> **What the exercise asks**
In the listing below, find the line containing "0.5288 0.230 Inf" and the line containing "-0.3324 0.197 Inf". Repeat exactly those two lines and every line between them, nothing more.

> **Exercise data**
↓↓↓
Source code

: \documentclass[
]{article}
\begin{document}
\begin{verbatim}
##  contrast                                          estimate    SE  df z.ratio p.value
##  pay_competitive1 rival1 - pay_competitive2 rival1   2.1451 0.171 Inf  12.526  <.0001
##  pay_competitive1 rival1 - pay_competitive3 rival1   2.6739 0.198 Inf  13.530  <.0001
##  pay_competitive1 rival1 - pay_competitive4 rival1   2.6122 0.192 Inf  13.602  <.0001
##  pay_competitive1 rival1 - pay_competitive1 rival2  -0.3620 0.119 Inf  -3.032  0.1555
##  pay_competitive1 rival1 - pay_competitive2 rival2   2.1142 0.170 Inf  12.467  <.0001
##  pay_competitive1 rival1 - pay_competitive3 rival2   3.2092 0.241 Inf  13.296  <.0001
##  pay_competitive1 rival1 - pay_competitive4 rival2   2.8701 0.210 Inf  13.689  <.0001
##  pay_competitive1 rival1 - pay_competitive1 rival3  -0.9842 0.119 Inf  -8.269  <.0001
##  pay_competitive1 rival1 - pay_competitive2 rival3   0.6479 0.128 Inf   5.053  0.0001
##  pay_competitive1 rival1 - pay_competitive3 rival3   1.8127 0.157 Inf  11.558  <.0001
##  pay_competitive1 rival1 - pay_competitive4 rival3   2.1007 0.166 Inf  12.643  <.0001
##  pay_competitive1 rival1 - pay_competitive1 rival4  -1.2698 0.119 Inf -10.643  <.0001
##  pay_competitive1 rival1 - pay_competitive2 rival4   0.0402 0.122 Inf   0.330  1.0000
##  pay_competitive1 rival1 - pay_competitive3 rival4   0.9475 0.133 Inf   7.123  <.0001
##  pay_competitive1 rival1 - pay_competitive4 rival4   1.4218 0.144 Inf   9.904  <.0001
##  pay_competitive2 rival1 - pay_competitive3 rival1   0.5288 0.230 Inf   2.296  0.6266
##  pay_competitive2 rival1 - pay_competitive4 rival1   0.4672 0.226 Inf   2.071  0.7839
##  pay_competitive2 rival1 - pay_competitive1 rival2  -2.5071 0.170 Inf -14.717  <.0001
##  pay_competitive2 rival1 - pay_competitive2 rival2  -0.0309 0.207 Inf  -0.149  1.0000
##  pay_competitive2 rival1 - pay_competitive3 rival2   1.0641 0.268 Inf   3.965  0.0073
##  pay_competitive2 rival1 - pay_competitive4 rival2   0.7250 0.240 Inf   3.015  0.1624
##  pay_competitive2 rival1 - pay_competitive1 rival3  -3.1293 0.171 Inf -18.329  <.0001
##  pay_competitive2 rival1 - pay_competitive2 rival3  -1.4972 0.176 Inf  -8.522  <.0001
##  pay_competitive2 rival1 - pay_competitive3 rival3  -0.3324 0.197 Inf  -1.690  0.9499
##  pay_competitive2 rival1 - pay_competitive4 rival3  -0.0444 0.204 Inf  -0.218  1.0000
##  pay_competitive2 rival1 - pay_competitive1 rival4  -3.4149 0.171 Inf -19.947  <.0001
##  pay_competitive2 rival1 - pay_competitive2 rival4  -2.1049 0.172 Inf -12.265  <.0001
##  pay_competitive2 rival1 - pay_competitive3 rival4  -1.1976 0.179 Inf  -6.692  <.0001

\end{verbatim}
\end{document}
↑↑↑
> **Exercise answer**
##  pay_competitive2 rival1 - pay_competitive3 rival1   0.5288 0.230 Inf   2.296  0.6266
##  pay_competitive2 rival1 - pay_competitive4 rival1   0.4672 0.226 Inf   2.071  0.7839
##  pay_competitive2 rival1 - pay_competitive1 rival2  -2.5071 0.170 Inf -14.717  <.0001
##  pay_competitive2 rival1 - pay_competitive2 rival2  -0.0309 0.207 Inf  -0.149  1.0000
##  pay_competitive2 rival1 - pay_competitive3 rival2   1.0641 0.268 Inf   3.965  0.0073
##  pay_competitive2 rival1 - pay_competitive4 rival2   0.7250 0.240 Inf   3.015  0.1624
##  pay_competitive2 rival1 - pay_competitive1 rival3  -3.1293 0.171 Inf -18.329  <.0001
##  pay_competitive2 rival1 - pay_competitive2 rival3  -1.4972 0.176 Inf  -8.522  <.0001
##  pay_competitive2 rival1 - pay_competitive3 rival3  -0.3324 0.197 Inf  -1.690  0.9499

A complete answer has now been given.